| Task statement |
Output the entries below exactly, from the first line to the line holding "これらの文型は例文１～３のよ", both included.

Source records:
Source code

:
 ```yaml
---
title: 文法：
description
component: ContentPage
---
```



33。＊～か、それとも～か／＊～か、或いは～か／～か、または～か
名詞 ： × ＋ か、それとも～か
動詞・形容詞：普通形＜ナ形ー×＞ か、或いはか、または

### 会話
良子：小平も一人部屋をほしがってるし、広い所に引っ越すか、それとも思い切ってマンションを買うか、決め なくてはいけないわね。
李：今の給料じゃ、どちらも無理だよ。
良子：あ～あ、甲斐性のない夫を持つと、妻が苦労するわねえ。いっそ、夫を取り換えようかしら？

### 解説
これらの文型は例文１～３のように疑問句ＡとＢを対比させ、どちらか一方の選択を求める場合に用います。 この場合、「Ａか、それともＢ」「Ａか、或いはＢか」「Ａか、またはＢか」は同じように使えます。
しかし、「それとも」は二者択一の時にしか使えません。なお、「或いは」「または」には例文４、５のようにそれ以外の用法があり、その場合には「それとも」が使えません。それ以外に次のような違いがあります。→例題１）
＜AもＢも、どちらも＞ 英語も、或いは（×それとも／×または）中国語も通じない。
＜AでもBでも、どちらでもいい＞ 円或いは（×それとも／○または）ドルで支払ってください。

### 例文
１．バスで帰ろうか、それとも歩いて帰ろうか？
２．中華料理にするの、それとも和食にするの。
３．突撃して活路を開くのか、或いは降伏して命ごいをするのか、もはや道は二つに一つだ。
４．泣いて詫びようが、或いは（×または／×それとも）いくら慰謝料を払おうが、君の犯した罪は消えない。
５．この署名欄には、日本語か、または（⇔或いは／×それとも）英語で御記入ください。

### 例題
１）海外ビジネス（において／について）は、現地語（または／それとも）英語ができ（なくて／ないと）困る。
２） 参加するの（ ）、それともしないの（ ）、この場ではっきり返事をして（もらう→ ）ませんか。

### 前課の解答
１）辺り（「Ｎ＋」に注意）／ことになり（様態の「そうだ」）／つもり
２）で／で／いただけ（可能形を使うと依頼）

| Task output |
Source code

:
 ```yaml
---
title: 文法：
description
component: ContentPage
---
```



33。＊～か、それとも～か／＊～か、或いは～か／～か、または～か
名詞 ： × ＋ か、それとも～か
動詞・形容詞：普通形＜ナ形ー×＞ か、或いはか、または

### 会話
良子：小平も一人部屋をほしがってるし、広い所に引っ越すか、それとも思い切ってマンションを買うか、決め なくてはいけないわね。
李：今の給料じゃ、どちらも無理だよ。
良子：あ～あ、甲斐性のない夫を持つと、妻が苦労するわねえ。いっそ、夫を取り換えようかしら？

### 解説
これらの文型は例文１～３のように疑問句ＡとＢを対比させ、どちらか一方の選択を求める場合に用います。 この場合、「Ａか、それともＢ」「Ａか、或いはＢか」「Ａか、またはＢか」は同じように使えます。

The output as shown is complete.